C’est alors que les braconniers se manifestèrent à nouveau. Lors d’une de ses patrouilles, Ivan tomba sur des pièges disséminés autour de la réserve. En essayant de les désactiver, il marcha sur une racine fragile, perdit l’équilibre et tomba dans l’une des fosses laissées par les chasseurs. Sa jambe fut coincée et blessée. Le sifflet qu’il portait toujours autour du cou tomba au fond du trou. Ivan cria, mais personne ne répondit.
Soudain, une ombre bougea dans les buissons. Gris. Ivan sourit faiblement.

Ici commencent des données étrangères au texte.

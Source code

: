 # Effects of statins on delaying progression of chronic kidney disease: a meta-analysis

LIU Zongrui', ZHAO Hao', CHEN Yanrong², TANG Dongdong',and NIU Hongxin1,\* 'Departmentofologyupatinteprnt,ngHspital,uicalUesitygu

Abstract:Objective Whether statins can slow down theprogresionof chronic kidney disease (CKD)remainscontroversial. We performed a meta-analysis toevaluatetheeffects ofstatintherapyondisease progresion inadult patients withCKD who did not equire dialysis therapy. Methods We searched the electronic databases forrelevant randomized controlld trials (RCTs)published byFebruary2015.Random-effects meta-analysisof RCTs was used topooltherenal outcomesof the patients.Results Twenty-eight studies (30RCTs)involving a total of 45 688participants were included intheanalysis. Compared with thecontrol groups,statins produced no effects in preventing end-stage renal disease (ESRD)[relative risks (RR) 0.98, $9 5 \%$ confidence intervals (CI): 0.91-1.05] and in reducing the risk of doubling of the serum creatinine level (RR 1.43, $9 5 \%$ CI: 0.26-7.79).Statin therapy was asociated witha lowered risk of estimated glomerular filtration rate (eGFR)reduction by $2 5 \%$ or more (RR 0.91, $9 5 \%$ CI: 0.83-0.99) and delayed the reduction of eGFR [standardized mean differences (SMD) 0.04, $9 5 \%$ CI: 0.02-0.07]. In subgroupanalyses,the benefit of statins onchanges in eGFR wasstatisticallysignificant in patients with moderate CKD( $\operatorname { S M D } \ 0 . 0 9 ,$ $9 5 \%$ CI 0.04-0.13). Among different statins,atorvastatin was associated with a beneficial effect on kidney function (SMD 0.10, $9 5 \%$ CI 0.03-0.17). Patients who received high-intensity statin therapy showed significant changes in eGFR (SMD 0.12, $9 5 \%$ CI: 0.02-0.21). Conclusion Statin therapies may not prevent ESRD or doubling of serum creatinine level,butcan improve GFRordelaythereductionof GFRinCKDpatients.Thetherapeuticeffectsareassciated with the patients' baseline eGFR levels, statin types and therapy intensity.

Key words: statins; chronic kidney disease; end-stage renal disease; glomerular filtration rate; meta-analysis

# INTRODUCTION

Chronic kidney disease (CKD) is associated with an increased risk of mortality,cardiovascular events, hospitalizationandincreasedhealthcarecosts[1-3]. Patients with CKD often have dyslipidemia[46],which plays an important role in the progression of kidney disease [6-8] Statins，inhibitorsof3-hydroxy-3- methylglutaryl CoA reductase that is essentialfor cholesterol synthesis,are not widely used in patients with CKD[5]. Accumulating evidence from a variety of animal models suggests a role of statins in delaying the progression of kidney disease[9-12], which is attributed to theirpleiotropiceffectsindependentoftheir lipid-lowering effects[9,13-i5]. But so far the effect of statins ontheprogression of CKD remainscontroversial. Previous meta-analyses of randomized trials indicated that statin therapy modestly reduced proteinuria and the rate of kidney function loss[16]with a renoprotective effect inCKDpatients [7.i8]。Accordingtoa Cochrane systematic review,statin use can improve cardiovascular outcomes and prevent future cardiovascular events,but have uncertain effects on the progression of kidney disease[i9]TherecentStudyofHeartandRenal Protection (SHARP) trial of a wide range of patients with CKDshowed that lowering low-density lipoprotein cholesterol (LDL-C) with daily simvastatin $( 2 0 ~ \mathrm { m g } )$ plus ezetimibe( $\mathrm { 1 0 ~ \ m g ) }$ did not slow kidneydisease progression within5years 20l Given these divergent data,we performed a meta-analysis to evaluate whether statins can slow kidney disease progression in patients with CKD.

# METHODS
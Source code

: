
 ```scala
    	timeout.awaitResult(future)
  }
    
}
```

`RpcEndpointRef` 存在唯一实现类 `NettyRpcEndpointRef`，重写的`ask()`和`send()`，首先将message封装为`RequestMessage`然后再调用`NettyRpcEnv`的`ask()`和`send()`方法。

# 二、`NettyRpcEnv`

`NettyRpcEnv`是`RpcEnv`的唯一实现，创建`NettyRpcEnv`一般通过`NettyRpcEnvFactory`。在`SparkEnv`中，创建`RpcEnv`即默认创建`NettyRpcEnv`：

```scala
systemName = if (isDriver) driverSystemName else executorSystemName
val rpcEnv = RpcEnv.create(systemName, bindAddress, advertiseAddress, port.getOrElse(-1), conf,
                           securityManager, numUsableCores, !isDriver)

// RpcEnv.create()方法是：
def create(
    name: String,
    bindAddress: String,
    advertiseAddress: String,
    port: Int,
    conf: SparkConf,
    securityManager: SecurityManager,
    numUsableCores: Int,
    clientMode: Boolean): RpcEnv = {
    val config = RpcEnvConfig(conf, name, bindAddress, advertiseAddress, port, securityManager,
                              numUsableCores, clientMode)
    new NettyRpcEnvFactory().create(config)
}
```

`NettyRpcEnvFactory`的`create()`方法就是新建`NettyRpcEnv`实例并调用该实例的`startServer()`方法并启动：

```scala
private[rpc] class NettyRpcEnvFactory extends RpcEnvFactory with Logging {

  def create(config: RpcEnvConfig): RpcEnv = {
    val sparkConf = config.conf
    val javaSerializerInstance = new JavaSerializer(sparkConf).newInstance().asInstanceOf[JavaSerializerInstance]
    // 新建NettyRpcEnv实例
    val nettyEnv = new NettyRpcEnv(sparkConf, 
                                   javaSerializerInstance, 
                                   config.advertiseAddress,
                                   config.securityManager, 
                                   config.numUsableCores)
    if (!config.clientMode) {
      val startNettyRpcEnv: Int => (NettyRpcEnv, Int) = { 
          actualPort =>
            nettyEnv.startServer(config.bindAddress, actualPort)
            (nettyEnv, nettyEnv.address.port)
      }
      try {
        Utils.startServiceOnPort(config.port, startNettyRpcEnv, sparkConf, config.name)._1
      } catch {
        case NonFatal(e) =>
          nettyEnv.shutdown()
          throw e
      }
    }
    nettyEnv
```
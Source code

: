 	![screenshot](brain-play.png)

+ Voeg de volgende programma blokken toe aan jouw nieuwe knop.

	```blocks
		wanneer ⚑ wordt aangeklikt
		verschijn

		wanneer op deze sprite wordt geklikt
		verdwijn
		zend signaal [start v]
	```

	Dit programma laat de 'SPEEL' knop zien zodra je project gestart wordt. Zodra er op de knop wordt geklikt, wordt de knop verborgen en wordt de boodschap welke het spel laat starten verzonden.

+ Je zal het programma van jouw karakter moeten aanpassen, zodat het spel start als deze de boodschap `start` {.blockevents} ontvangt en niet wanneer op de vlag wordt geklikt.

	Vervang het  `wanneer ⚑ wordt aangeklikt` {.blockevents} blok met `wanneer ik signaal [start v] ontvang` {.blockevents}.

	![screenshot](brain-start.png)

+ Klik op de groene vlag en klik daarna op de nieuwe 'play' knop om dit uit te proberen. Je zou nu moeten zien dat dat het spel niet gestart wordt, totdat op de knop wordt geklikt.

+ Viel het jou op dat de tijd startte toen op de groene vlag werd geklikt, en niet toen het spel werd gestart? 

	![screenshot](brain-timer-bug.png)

— Eh bien, mon garçon, te voilà ici, dit-il faiblement. Le loup le regarda pendant quelques secondes, puis disparut.
Une heure plus tard, les trois louveteaux arrivèrent près du trou. Ils gémissaient nerveusement, mordillaient des branches comme s’ils tentaient de faire quelque chose. Soudain, Brise s’enfuit. Et une demi-heure plus tard, Ivan entendit les pas de ses collègues.
— Il nous a conduits ! dit l’un d’eux, en montrant Brise qui sautillait autour d’eux. Ce sont tes loups, Ivan ?
— Oui. Les miens.
Le matin suivant, Ivan prit sa décision finale : les louveteaux étaient prêts pour la liberté. Avec ses collègues, il les emmena dans la partie la plus reculée de la forêt, loin des habitations humaines. À la sortie du véhicule, il appela chacun d’eux, les caressa et les laissa partir. Patte n’osa pas partir tout de suite, remuant la queue et se retournant hésitante. Gris resta le dernier. Il regarda longtemps Ivan dans les yeux, comme pour lui dire adieu.
— Va, Gris. Tout ira bien, dit le garde forestier.
Les louveteaux disparurent dans la forêt.
Quelques mois plus tard, Ivan, comme d’habitude, faisait sa ronde dans la réserve. Sur le seuil de la cabane, il remarqua une étrange pile. C’étaient des lapins, soigneusement empilés. Des traces de pattes de loup étaient visibles sur le sol.
Ivan s’assit sur le perron, prit un des trophées et sourit.
— Merci, les gars, murmura-t-il.
Le cœur du garde forestier se remplit de chaleur. Il savait qu’il avait bien fait.